Mark Goldthwaite, the owner of the Asheville Guitar Bar, said he feared his business was effectively destroyed. “It’s not only months of recovery,” he told NBC affiliate WRAL. “It’s years.”

While people in Asheville reckon with the destruction, others in remote areas have yet to be located as first responders struggle to access areas isolated by washed-out roads. The drop-off in communication has panicked relatives of missing locals pleading for shreds of information.

Buncombe County Sheriff Quentin Miller, describing the storm’s chaotic aftermath as a “historic event,” acknowledged that some officials were blindsided by the sheer intensity of Helene, which also slammed into parts of Florida, Georgia and South Carolina.

“I don’t know that we can ever properly prepare for everything. This was new to all of us. This is stretching us in places that we didn’t know,” Miller said. “To say this caught us off guard would be an understatement.”

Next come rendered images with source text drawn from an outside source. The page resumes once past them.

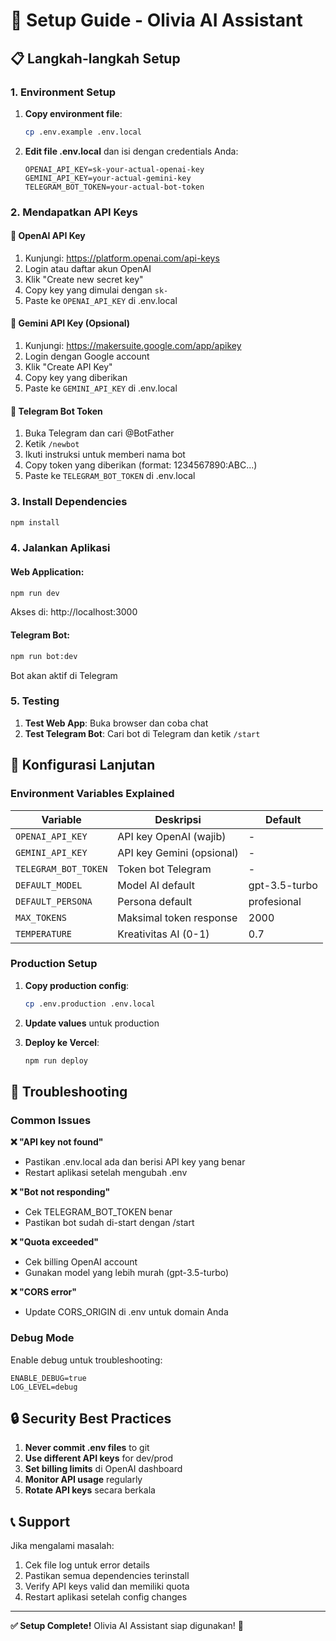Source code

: # 🚀 Setup Guide - Olivia AI Assistant

## 📋 Langkah-langkah Setup

### 1. Environment Setup

1. **Copy environment file**:
   ```bash
   cp .env.example .env.local
   ```

2. **Edit file .env.local** dan isi dengan credentials Anda:
   ```env
   OPENAI_API_KEY=sk-your-actual-openai-key
   GEMINI_API_KEY=your-actual-gemini-key
   TELEGRAM_BOT_TOKEN=your-actual-bot-token
   ```

### 2. Mendapatkan API Keys

#### 🔑 OpenAI API Key
1. Kunjungi: https://platform.openai.com/api-keys
2. Login atau daftar akun OpenAI
3. Klik "Create new secret key"
4. Copy key yang dimulai dengan `sk-`
5. Paste ke `OPENAI_API_KEY` di .env.local

#### 🔮 Gemini API Key (Opsional)
1. Kunjungi: https://makersuite.google.com/app/apikey
2. Login dengan Google account
3. Klik "Create API Key"
4. Copy key yang diberikan
5. Paste ke `GEMINI_API_KEY` di .env.local

#### 🤖 Telegram Bot Token
1. Buka Telegram dan cari @BotFather
2. Ketik `/newbot`
3. Ikuti instruksi untuk memberi nama bot
4. Copy token yang diberikan (format: 1234567890:ABC...)
5. Paste ke `TELEGRAM_BOT_TOKEN` di .env.local

### 3. Install Dependencies

```bash
npm install
```

### 4. Jalankan Aplikasi

#### Web Application:
```bash
npm run dev
```
Akses di: http://localhost:3000

#### Telegram Bot:
```bash
npm run bot:dev
```
Bot akan aktif di Telegram

### 5. Testing

1. **Test Web App**: Buka browser dan coba chat
2. **Test Telegram Bot**: Cari bot di Telegram dan ketik `/start`

## 🔧 Konfigurasi Lanjutan

### Environment Variables Explained

| Variable | Deskripsi | Default |
|----------|-----------|---------|
| `OPENAI_API_KEY` | API key OpenAI (wajib) | - |
| `GEMINI_API_KEY` | API key Gemini (opsional) | - |
| `TELEGRAM_BOT_TOKEN` | Token bot Telegram | - |
| `DEFAULT_MODEL` | Model AI default | gpt-3.5-turbo |
| `DEFAULT_PERSONA` | Persona default | profesional |
| `MAX_TOKENS` | Maksimal token response | 2000 |
| `TEMPERATURE` | Kreativitas AI (0-1) | 0.7 |

### Production Setup

1. **Copy production config**:
   ```bash
   cp .env.production .env.local
   ```

2. **Update values** untuk production
3. **Deploy ke Vercel**:
   ```bash
   npm run deploy
   ```

## 🚨 Troubleshooting

### Common Issues

**❌ "API key not found"**
- Pastikan .env.local ada dan berisi API key yang benar
- Restart aplikasi setelah mengubah .env

**❌ "Bot not responding"**
- Cek TELEGRAM_BOT_TOKEN benar
- Pastikan bot sudah di-start dengan /start

**❌ "Quota exceeded"**
- Cek billing OpenAI account
- Gunakan model yang lebih murah (gpt-3.5-turbo)

**❌ "CORS error"**
- Update CORS_ORIGIN di .env untuk domain Anda

### Debug Mode

Enable debug untuk troubleshooting:
```env
ENABLE_DEBUG=true
LOG_LEVEL=debug
```

## 🔒 Security Best Practices

1. **Never commit .env files** to git
2. **Use different API keys** for dev/prod
3. **Set billing limits** di OpenAI dashboard
4. **Monitor API usage** regularly
5. **Rotate API keys** secara berkala

## 📞 Support

Jika mengalami masalah:
1. Cek file log untuk error details
2. Pastikan semua dependencies terinstall
3. Verify API keys valid dan memiliki quota
4. Restart aplikasi setelah config changes

---

**✅ Setup Complete!** Olivia AI Assistant siap digunakan! 🎉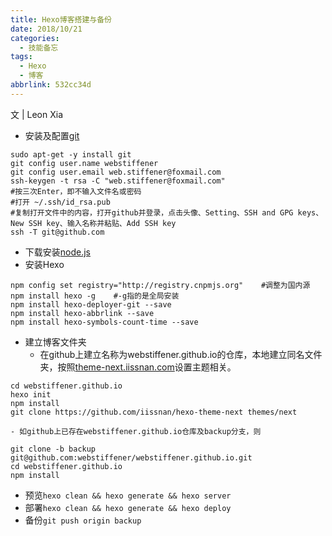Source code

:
 ```yaml
---
title: Hexo博客搭建与备份
date: 2018/10/21
categories:
  - 技能备忘
tags:
  - Hexo
  - 博客
abbrlink: 532cc34d
---
```


文 | Leon Xia

- 安装及配置[git](git-scm.com)
```
sudo apt-get -y install git
git config user.name webstiffener
git config user.email web.stiffener@foxmail.com
ssh-keygen -t rsa -C "web.stiffener@foxmail.com"
#按三次Enter，即不输入文件名或密码
#打开 ~/.ssh/id_rsa.pub
#复制打开文件中的内容，打开github并登录，点击头像、Setting、SSH and GPG keys、New SSH key、输入名称并粘贴、Add SSH key
ssh -T git@github.com
```
- 下载安装[node.js](nodejs.org)
- 安装Hexo
```shell
npm config set registry="http://registry.cnpmjs.org"    #调整为国内源
npm install hexo -g    #-g指的是全局安装
npm install hexo-deployer-git --save
npm install hexo-abbrlink --save
npm install hexo-symbols-count-time --save
```
- 建立博客文件夹
    - 在github上建立名称为webstiffener.github.io的仓库，本地建立同名文件夹，按照[theme-next.iissnan.com](http://theme-next.iissnan.com/)设置主题相关。
```
cd webstiffener.github.io
hexo init
npm install
git clone https://github.com/iissnan/hexo-theme-next themes/next
```
    - 如github上已存在webstiffener.github.io仓库及backup分支，则
```shell
git clone -b backup git@github.com:webstiffener/webstiffener.github.io.git
cd webstiffener.github.io
npm install
``` 
- 预览`hexo clean && hexo generate && hexo server`
- 部署`hexo clean && hexo generate && hexo deploy`
- 备份`git push origin backup`

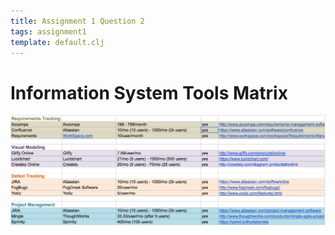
 ```yaml
---
title: Assignment 1 Question 2
tags: assignment1
template: default.clj
---
```


# Information System Tools Matrix

<img class="img-responsive img-thumbnail blog-image" src="/images/is3500-a1q2.png" />
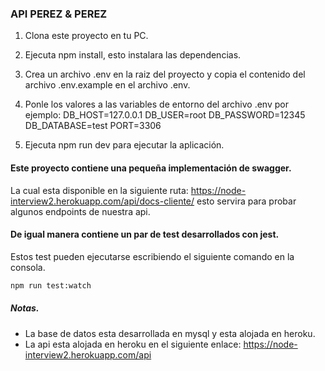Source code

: ### API PEREZ & PEREZ

1. Clona este proyecto en tu PC.
2. Ejecuta npm install, esto instalara las dependencias.
3. Crea un archivo .env en la raiz del proyecto y copia el contenido del archivo .env.example en el archivo .env.
4. Ponle los valores a las variables de entorno del archivo .env por ejemplo:
    DB_HOST=127.0.0.1
	DB_USER=root
    DB_PASSWORD=12345
    DB_DATABASE=test
    PORT=3306

5. Ejecuta npm run dev para ejecutar la aplicación.

####  Este proyecto contiene una pequeña implementación de swagger.
La cual esta disponible en la siguiente ruta:
https://node-interview2.herokuapp.com/api/docs-cliente/
esto servira para probar algunos endpoints de nuestra api.

#### De igual manera contiene un par de test desarrollados con jest.
Estos test pueden ejecutarse escribiendo el siguiente comando en la consola.
```python
npm run test:watch
```
##### Notas.
- La base de datos esta desarrollada en mysql y esta alojada en heroku.
- La api esta alojada en heroku en el siguiente enlace:
https://node-interview2.herokuapp.com/api
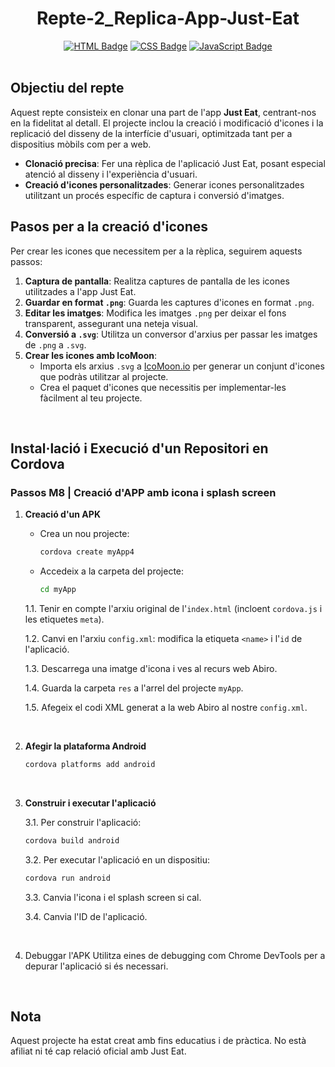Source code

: <div align="center">
  <h1>Repte-2_Replica-App-Just-Eat</h1>
  <a href="#"><img src="https://img.shields.io/badge/HTML-%23E34F26.svg?logo=html5&logoColor=white" alt="HTML Badge"/></a>
  <a href="#"><img src="https://img.shields.io/badge/CSS-1572B6?logo=css3&logoColor=fff" alt="CSS Badge"/></a>
  <a href="#"><img src="https://img.shields.io/badge/JavaScript-F7DF1E?logo=javascript&logoColor=000" alt="JavaScript Badge"/></a>
</div>

<br>

## Objectiu del repte
Aquest repte consisteix en clonar una part de l'app **Just Eat**, centrant-nos en la fidelitat al detall. El projecte inclou la creació i modificació d'icones i la replicació del disseny de la interfície d'usuari, optimitzada tant per a dispositius mòbils com per a web.

- **Clonació precisa**: Fer una rèplica de l'aplicació Just Eat, posant especial atenció al disseny i l'experiència d'usuari.
- **Creació d'icones personalitzades**: Generar icones personalitzades utilitzant un procés específic de captura i conversió d'imatges.

## Pasos per a la creació d'icones

Per crear les icones que necessitem per a la rèplica, seguirem aquests passos:

1. **Captura de pantalla**: Realitza captures de pantalla de les icones utilitzades a l'app Just Eat.
2. **Guardar en format `.png`**: Guarda les captures d'icones en format `.png`.
3. **Editar les imatges**: Modifica les imatges `.png` per deixar el fons transparent, assegurant una neteja visual.
4. **Conversió a `.svg`**: Utilitza un conversor d'arxius per passar les imatges de `.png` a `.svg`.
5. **Crear les icones amb IcoMoon**:
   - Importa els arxius `.svg` a [IcoMoon.io](https://icomoon.io) per generar un conjunt d'icones que podràs utilitzar al projecte.
   - Crea el paquet d'icones que necessitis per implementar-les fàcilment al teu projecte.

<br>

## Instal·lació i Execució d'un Repositori en Cordova

### Passos M8 | Creació d'APP amb icona i splash screen

1. **Creació d'un APK**
   - Crea un nou projecte:
     ```bash
     cordova create myApp4
     ```
   - Accedeix a la carpeta del projecte:
     ```bash
     cd myApp
     ```

   1.1. Tenir en compte l'arxiu original de l'`index.html` (incloent `cordova.js` i les etiquetes `meta`).

   1.2. Canvi en l'arxiu `config.xml`: modifica la etiqueta `<name>` i l'`id` de l'aplicació.

   1.3. Descarrega una imatge d'icona i ves al recurs web Abiro.

   1.4. Guarda la carpeta `res` a l'arrel del projecte `myApp`.

   1.5. Afegeix el codi XML generat a la web Abiro al nostre `config.xml`.

   <br>

2. **Afegir la plataforma Android**
   ```bash
   cordova platforms add android
   ```

   <br>

3. **Construir i executar l'aplicació**

   3.1. Per construir l'aplicació:
   ```bash
   cordova build android
   ```

   3.2. Per executar l'aplicació en un dispositiu:
   ```bash
   cordova run android
   ```
   
   3.3. Canvia l'icona i el splash screen si cal.

   3.4. Canvia l'ID de l'aplicació.

<br>

4. Debuggar l'APK
Utilitza eines de debugging com Chrome DevTools per a depurar l'aplicació si és necessari.

<br>

## Nota
Aquest projecte ha estat creat amb fins educatius i de pràctica. No està afiliat ni té cap relació oficial amb Just Eat.
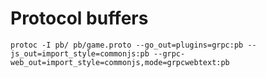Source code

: # Protocol buffers 

```
protoc -I pb/ pb/game.proto --go_out=plugins=grpc:pb --js_out=import_style=commonjs:pb --grpc-web_out=import_style=commonjs,mode=grpcwebtext:pb
```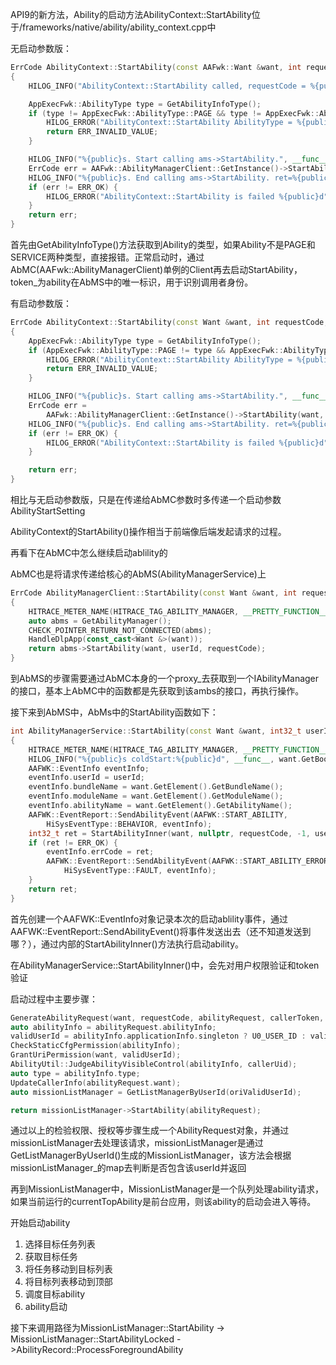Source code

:API9的新方法，Ability的启动方法AbilityContext::StartAbility位于/frameworks/native/ability/ability_context.cpp中

无启动参数版：

```cpp
ErrCode AbilityContext::StartAbility(const AAFwk::Want &want, int requestCode)
{
    HILOG_INFO("AbilityContext::StartAbility called, requestCode = %{public}d", requestCode);

    AppExecFwk::AbilityType type = GetAbilityInfoType();
    if (type != AppExecFwk::AbilityType::PAGE && type != AppExecFwk::AbilityType::SERVICE) {
        HILOG_ERROR("AbilityContext::StartAbility AbilityType = %{public}d", type);
        return ERR_INVALID_VALUE;
    }

    HILOG_INFO("%{public}s. Start calling ams->StartAbility.", __func__);
    ErrCode err = AAFwk::AbilityManagerClient::GetInstance()->StartAbility(want, token_, requestCode);
    HILOG_INFO("%{public}s. End calling ams->StartAbility. ret=%{public}d", __func__, err);
    if (err != ERR_OK) {
        HILOG_ERROR("AbilityContext::StartAbility is failed %{public}d", err);
    }
    return err;
}
```

首先由GetAbilityInfoType()方法获取到Ability的类型，如果Ability不是PAGE和SERVICE两种类型，直接报错。正常启动时，通过AbMC(AAFwk::AbilityManagerClient)单例的Client再去启动StartAbility，token_为ability在AbMS中的唯一标识，用于识别调用者身份。

有启动参数版：

```cpp
ErrCode AbilityContext::StartAbility(const Want &want, int requestCode, const AbilityStartSetting &abilityStartSetting)
{
    AppExecFwk::AbilityType type = GetAbilityInfoType();
    if (AppExecFwk::AbilityType::PAGE != type && AppExecFwk::AbilityType::SERVICE != type) {
        HILOG_ERROR("AbilityContext::StartAbility AbilityType = %{public}d", type);
        return ERR_INVALID_VALUE;
    }

    HILOG_INFO("%{public}s. Start calling ams->StartAbility.", __func__);
    ErrCode err =
        AAFwk::AbilityManagerClient::GetInstance()->StartAbility(want, abilityStartSetting, token_, requestCode);
    HILOG_INFO("%{public}s. End calling ams->StartAbility. ret=%{public}d", __func__, err);
    if (err != ERR_OK) {
        HILOG_ERROR("AbilityContext::StartAbility is failed %{public}d", err);
    }

    return err;
}
```

相比与无启动参数版，只是在传递给AbMC参数时多传递一个启动参数AbilityStartSetting

AbilityContext的StartAbility()操作相当于前端像后端发起请求的过程。



再看下在AbMC中怎么继续启动ablility的

AbMC也是将请求传递给核心的AbMS(AbilityManagerService)上

```cpp
ErrCode AbilityManagerClient::StartAbility(const Want &want, int requestCode, int32_t userId)
{
    HITRACE_METER_NAME(HITRACE_TAG_ABILITY_MANAGER, __PRETTY_FUNCTION__);
    auto abms = GetAbilityManager();
    CHECK_POINTER_RETURN_NOT_CONNECTED(abms);
    HandleDlpApp(const_cast<Want &>(want));
    return abms->StartAbility(want, userId, requestCode);
}
```

到AbMS的步骤需要通过AbMC本身的一个proxy_去获取到一个IAbilityManager的接口，基本上AbMC中的函数都是先获取到该ambs的接口，再执行操作。



接下来到AbMS中，AbMs中的StartAbility函数如下：

```cpp
int AbilityManagerService::StartAbility(const Want &want, int32_t userId, int requestCode)
{
    HITRACE_METER_NAME(HITRACE_TAG_ABILITY_MANAGER, __PRETTY_FUNCTION__);
    HILOG_INFO("%{public}s coldStart:%{public}d", __func__, want.GetBoolParam("coldStart", false));
    AAFWK::EventInfo eventInfo;
    eventInfo.userId = userId;
    eventInfo.bundleName = want.GetElement().GetBundleName();
    eventInfo.moduleName = want.GetElement().GetModuleName();
    eventInfo.abilityName = want.GetElement().GetAbilityName();
    AAFWK::EventReport::SendAbilityEvent(AAFWK::START_ABILITY,
        HiSysEventType::BEHAVIOR, eventInfo);
    int32_t ret = StartAbilityInner(want, nullptr, requestCode, -1, userId);
    if (ret != ERR_OK) {
        eventInfo.errCode = ret;
        AAFWK::EventReport::SendAbilityEvent(AAFWK::START_ABILITY_ERROR,
            HiSysEventType::FAULT, eventInfo);
    }
    return ret;
}
```

首先创建一个AAFWK::EventInfo对象记录本次的启动ablility事件，通过AAFWK::EventReport::SendAbilityEvent()将事件发送出去（还不知道发送到哪？），通过内部的StartAbilityInner()方法执行启动ability。

在AbilityManagerService::StartAbilityInner()中，会先对用户权限验证和token验证

启动过程中主要步骤：

```cpp
GenerateAbilityRequest(want, requestCode, abilityRequest, callerToken, validUserId);
auto abilityInfo = abilityRequest.abilityInfo;
validUserId = abilityInfo.applicationInfo.singleton ? U0_USER_ID : validUserId;
CheckStaticCfgPermission(abilityInfo);
GrantUriPermission(want, validUserId);
AbilityUtil::JudgeAbilityVisibleControl(abilityInfo, callerUid);
auto type = abilityInfo.type;
UpdateCallerInfo(abilityRequest.want);
auto missionListManager = GetListManagerByUserId(oriValidUserId);

return missionListManager->StartAbility(abilityRequest);
```

通过以上的检验权限、授权等步骤生成一个AbilityRequest对象，并通过missionListManager去处理该请求，missionListManager是通过GetListManagerByUserId()生成的MissionListManager，该方法会根据missionListManager_的map去判断是否包含该userId并返回



再到MissionListManager中，MissionListManager是一个队列处理ability请求，如果当前运行的currentTopAbility是前台应用，则该ability的启动会进入等待。

开始启动ability

1. 选择目标任务列表
2. 获取目标任务
3. 将任务移动到目标列表
4. 将目标列表移动到顶部
5. 调度目标ability
6. ability启动

接下来调用路径为MissionListManager::StartAbility -> MissionListManager::StartAbilityLocked ->AbilityRecord::ProcessForegroundAbility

The storm left many in that area once again picking up the pieces after another devastating hurricane. Far less common is for a weather event like Helene to hit the mountains of Appalachia — an area hours from the coast where residents are unaccustomed to calamitous hurricane-related weather.

Photos and videos from Asheville, home to some 95,000 people, captured harrowing scenes and showed neighborhoods rendered unrecognizable by Helene’s impact.

Melissa Sue Gerrits / Getty Images

Homes swept away. Refrigerators and other appliances floating in muck. Restaurants and coffee shops pummeled to pieces. Dazed locals wandering through streets lined with debris. Residents surveying damage as they paddled in kayaks in murky brown floodwaters alongside inundated rooftops.

The historic village of Biltmore, a popular attraction at the entrance to the Biltmore mansion, was plunged underwater. The estate, built during the first Gilded Age, regularly draws throngs of visitors. 

In an interview on NBC’s “TODAY” early Monday, Buncombe County’s director of communications described the shock of returning to her own home the previous evening.

“I went home last night for the first time since the storm hit and I live in Black Mountain, and to say it’s decimated would be an understatement,” Lillian Govus said. “Roads are so impassable … so we’re having to actually fly materials in, take other routes.”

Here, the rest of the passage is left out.